> Aim of the exercise:
Use the entries below and reproduce exactly the lines from the one containing "6.00 & 16.00" down to the one containing "6.00 & 128.00", both of them included.

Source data
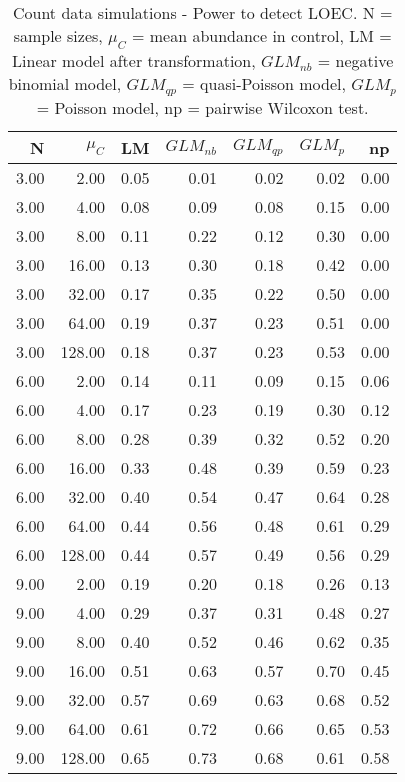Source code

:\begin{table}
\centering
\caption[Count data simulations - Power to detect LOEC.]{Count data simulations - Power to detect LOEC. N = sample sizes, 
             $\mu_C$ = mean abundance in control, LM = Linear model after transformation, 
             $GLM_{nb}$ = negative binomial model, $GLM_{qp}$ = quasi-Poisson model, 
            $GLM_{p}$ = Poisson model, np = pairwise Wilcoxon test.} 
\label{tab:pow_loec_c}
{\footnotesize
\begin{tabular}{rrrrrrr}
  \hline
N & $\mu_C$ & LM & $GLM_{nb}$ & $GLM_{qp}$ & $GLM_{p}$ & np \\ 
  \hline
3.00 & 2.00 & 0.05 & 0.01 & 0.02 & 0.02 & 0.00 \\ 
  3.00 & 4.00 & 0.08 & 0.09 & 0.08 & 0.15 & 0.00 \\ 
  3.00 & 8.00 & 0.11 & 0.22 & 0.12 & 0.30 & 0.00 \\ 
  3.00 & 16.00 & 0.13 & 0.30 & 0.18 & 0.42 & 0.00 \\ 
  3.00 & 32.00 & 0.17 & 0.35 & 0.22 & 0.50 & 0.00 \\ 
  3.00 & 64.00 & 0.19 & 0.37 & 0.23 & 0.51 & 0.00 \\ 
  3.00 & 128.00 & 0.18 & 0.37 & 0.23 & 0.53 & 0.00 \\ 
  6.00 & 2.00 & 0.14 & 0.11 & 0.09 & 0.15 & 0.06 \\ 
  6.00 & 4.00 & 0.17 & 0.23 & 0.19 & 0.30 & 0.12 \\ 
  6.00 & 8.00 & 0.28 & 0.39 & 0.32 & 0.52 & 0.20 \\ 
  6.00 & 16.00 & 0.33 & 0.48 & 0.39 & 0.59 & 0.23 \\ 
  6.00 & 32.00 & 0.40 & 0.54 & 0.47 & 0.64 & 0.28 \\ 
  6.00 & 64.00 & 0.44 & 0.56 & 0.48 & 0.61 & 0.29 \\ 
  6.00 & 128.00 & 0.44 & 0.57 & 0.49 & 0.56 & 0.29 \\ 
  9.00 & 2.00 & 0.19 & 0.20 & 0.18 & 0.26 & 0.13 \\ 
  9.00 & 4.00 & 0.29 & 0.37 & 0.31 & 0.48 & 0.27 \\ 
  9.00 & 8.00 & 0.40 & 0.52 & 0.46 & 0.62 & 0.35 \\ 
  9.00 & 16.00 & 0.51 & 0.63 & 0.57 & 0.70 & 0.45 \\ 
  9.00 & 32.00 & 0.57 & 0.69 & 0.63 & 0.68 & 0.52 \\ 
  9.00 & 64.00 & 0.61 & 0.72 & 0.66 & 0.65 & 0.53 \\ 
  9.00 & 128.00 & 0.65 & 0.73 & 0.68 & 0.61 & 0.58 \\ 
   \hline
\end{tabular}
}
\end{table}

* * *

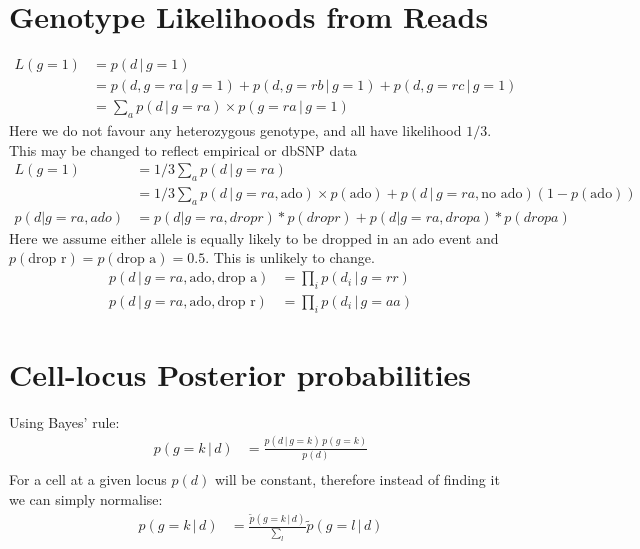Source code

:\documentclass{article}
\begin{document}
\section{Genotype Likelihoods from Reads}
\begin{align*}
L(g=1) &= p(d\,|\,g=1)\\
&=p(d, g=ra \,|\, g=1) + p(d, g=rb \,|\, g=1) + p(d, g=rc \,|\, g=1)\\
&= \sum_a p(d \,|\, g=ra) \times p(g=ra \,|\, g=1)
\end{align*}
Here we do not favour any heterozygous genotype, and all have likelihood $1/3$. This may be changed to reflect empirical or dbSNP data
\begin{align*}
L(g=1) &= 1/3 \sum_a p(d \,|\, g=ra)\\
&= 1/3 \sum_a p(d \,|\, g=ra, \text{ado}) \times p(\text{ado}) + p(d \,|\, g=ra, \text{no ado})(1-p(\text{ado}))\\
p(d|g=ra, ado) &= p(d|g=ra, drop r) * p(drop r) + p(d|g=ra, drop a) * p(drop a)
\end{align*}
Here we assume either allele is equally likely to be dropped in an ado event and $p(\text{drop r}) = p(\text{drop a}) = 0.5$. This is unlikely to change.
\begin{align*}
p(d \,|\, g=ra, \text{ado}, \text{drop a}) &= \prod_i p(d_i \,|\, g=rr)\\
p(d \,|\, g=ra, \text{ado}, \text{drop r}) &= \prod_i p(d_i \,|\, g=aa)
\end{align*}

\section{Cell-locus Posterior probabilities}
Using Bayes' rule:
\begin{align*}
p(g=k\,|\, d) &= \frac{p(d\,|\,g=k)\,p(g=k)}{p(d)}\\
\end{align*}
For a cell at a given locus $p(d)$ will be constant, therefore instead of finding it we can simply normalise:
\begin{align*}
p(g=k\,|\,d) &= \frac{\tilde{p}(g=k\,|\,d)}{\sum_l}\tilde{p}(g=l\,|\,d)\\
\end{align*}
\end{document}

> Response to the exercise:
  6.00 & 16.00 & 0.33 & 0.48 & 0.39 & 0.59 & 0.23 \\ 
  6.00 & 32.00 & 0.40 & 0.54 & 0.47 & 0.64 & 0.28 \\ 
  6.00 & 64.00 & 0.44 & 0.56 & 0.48 & 0.61 & 0.29 \\ 
  6.00 & 128.00 & 0.44 & 0.57 & 0.49 & 0.56 & 0.29 \\ 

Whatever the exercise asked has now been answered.